## [What you need to do]
Could you retype every entry below exactly as written?

Start of Study material

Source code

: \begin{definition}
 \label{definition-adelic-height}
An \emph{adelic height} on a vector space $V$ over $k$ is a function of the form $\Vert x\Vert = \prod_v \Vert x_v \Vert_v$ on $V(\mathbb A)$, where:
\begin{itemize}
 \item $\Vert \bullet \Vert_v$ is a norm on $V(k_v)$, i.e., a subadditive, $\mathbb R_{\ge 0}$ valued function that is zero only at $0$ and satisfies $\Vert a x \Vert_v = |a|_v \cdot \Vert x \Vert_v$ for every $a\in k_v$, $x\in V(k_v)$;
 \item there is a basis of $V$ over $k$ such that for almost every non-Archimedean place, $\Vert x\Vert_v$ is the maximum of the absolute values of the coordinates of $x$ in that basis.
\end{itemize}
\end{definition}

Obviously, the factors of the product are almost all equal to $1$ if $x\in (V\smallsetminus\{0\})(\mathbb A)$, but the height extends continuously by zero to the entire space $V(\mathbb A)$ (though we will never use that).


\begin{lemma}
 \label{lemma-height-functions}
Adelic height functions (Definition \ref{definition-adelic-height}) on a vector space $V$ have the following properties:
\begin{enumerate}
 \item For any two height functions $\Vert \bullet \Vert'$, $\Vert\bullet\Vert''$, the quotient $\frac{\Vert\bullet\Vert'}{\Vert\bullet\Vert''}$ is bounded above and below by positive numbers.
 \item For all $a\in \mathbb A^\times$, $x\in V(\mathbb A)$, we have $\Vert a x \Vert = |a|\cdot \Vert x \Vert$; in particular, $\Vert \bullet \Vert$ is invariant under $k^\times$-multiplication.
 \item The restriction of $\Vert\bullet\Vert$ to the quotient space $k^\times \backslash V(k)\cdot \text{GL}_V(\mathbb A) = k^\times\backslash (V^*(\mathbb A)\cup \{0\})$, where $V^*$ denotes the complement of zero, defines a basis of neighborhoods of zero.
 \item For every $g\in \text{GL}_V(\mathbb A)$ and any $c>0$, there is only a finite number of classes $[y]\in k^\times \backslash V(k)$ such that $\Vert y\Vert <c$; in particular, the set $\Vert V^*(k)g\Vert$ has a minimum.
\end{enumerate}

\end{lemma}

End of Study material

## [Solution to this problem]
Source code

: \begin{definition}
 \label{definition-adelic-height}
An \emph{adelic height} on a vector space $V$ over $k$ is a function of the form $\Vert x\Vert = \prod_v \Vert x_v \Vert_v$ on $V(\mathbb A)$, where:
\begin{itemize}
 \item $\Vert \bullet \Vert_v$ is a norm on $V(k_v)$, i.e., a subadditive, $\mathbb R_{\ge 0}$ valued function that is zero only at $0$ and satisfies $\Vert a x \Vert_v = |a|_v \cdot \Vert x \Vert_v$ for every $a\in k_v$, $x\in V(k_v)$;
 \item there is a basis of $V$ over $k$ such that for almost every non-Archimedean place, $\Vert x\Vert_v$ is the maximum of the absolute values of the coordinates of $x$ in that basis.
\end{itemize}
\end{definition}

Obviously, the factors of the product are almost all equal to $1$ if $x\in (V\smallsetminus\{0\})(\mathbb A)$, but the height extends continuously by zero to the entire space $V(\mathbb A)$ (though we will never use that).


\begin{lemma}
 \label{lemma-height-functions}
Adelic height functions (Definition \ref{definition-adelic-height}) on a vector space $V$ have the following properties:
\begin{enumerate}
 \item For any two height functions $\Vert \bullet \Vert'$, $\Vert\bullet\Vert''$, the quotient $\frac{\Vert\bullet\Vert'}{\Vert\bullet\Vert''}$ is bounded above and below by positive numbers.
 \item For all $a\in \mathbb A^\times$, $x\in V(\mathbb A)$, we have $\Vert a x \Vert = |a|\cdot \Vert x \Vert$; in particular, $\Vert \bullet \Vert$ is invariant under $k^\times$-multiplication.
 \item The restriction of $\Vert\bullet\Vert$ to the quotient space $k^\times \backslash V(k)\cdot \text{GL}_V(\mathbb A) = k^\times\backslash (V^*(\mathbb A)\cup \{0\})$, where $V^*$ denotes the complement of zero, defines a basis of neighborhoods of zero.
 \item For every $g\in \text{GL}_V(\mathbb A)$ and any $c>0$, there is only a finite number of classes $[y]\in k^\times \backslash V(k)$ such that $\Vert y\Vert <c$; in particular, the set $\Vert V^*(k)g\Vert$ has a minimum.
\end{enumerate}

\end{lemma}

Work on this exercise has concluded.